Die Überschüsse der einen sind die Schulden der anderen
Alles in Butter, könnte man meinen. Das Problem dabei ist, dass die Länder, die all unsere «Überschüsse» konsumieren, anfangen aufzubegehren. Es dämmert unseren Handelspartnern, die Überschüsse der einen sind die Verschuldung der anderen. Und klar ist auch, wir, also die Kreditgeber, gehen fest davon aus, dass die Schulden irgendwann beglichen werden. Schuldenbremse und schwarze Nullen in den Überschussländern verschärfen die Situation noch. Die Anleger (also Herr und Frau Schweizer über den Transmissionsriemen Banken, Versicherungen und Pensionskassen) legen die Überschüsse mangels Alternativen im Inland in diversen Schuldnerländern, also im Ausland an. Anders ausgedrückt: Da sich Staaten wie die Schweiz und Deutschland tendenziell immer weniger verschulden, wird den Handelspartnern ein immer grösserer Teil der Sparüberschüsse zu immer günstigeren Konditionen angeboten. Unsere Überschüsse gehen einher mit einem entsprechenden Kapitalexport.
Fast macht es den Anschein, dass sich Länder, die sich nicht lautstark über die Überschüsse ihrer Partner beschweren, mit ihrem Schicksal arrangiert haben und zugreifen. Es ist wie bei einem privaten Haushalt, der bereits alle seine Kreditkarten überzogen hat. Das Angebot für eine weitere Kreditkarte zu sogar noch günstigeren Konditionen wird nicht ausgeschlagen.
Das Prinzip des Sparens
Wieso «sparen» wir eigentlich?
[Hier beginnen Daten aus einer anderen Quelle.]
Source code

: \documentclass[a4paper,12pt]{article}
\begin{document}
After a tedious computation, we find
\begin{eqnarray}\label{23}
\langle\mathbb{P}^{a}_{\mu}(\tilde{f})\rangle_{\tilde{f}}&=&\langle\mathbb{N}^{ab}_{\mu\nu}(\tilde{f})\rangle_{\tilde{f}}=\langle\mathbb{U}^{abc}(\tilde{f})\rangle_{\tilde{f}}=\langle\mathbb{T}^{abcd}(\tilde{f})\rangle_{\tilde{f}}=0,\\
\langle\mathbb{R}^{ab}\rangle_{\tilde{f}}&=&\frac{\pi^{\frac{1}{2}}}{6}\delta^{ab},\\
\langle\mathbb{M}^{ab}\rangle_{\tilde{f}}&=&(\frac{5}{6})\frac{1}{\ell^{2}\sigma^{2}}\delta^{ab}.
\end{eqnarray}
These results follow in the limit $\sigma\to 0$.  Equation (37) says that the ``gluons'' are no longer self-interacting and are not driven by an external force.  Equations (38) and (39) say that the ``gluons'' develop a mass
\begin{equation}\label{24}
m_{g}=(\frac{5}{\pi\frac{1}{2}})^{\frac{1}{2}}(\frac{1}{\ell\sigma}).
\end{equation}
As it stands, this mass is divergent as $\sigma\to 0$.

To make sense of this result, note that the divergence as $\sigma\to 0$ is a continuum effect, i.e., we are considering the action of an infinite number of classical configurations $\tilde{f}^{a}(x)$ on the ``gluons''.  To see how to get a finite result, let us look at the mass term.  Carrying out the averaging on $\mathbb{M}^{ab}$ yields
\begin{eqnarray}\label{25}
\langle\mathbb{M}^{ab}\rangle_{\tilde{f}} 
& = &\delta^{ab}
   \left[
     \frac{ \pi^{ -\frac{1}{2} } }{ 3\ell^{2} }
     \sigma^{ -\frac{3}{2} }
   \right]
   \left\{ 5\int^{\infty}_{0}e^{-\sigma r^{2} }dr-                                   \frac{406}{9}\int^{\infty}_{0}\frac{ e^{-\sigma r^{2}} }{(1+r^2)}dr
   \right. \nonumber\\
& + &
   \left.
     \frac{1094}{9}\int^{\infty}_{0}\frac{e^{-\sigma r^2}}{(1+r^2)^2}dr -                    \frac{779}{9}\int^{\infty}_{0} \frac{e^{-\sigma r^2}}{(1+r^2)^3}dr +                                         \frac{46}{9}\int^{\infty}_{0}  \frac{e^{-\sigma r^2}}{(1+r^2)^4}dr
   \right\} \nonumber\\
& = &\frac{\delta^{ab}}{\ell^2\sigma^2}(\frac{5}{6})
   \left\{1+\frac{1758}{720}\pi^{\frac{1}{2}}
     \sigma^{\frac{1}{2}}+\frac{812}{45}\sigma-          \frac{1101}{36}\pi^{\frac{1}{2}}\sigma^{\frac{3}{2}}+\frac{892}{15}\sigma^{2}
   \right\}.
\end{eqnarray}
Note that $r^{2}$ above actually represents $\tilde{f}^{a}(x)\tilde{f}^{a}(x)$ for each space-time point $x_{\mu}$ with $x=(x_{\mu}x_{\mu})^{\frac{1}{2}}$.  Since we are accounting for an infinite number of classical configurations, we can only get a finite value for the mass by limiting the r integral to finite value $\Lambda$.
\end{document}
Unsere Grosseltern haben es uns auf den Weg gegeben: «Spare in der Zeit, dann hast du in der Not.» Man stelle sich eine Familie vor, die zu wenig Nachkommen hat. Vielleicht weil diese Familie so beschäftigt ist, mit Arbeiten und Sparen. Zum Glück ist da eine andere Familie, die reichlich Kinder hat und sehr froh ist, die Überschüsse der anderen Familie nutzen zu können, und dafür die Versorgung der «alternden» Familie in der fernen Zukunft verspricht. Das Ganze hat seine Ordnung und so bilanziert die «Schaffer»-Familie die Schuldscheine feinsäuberlich in einer Soll- und Habenbilanz und wähnt sich gut gesichert im Rahmen eines allfälligen Entsparvorgangs in der Zukunft.
Zugegeben, das Beispiel ist sehr vereinfachend und bildet kaum die internationale Wirklichkeit ab. Trotzdem sei das Gedankenspiel erlaubt. Ohne jeden Zweifel ist «sparen» sowohl auf individueller als auch auf volkswirtschaftlicher Ebene kein Selbstzweck. Die Erwartung ist, dass der Schuldner zum Zeitpunkt X – der klassischerweise in der Zukunft liegt – die Schulden begleicht. Aber mehr noch, die Gläubiger gehen davon aus, dass die Schulden in einer Art und Weise beglichen werden, dass die in Zukunft benötigten Güter und Dienstleistungen damit eingekauft werden können. Oder anders ausgedrückt, für den Güterüberschuss zugunsten der Schuldner «heute» soll ein passender Güterüberschuss in die andere Richtung «morgen» erfolgen.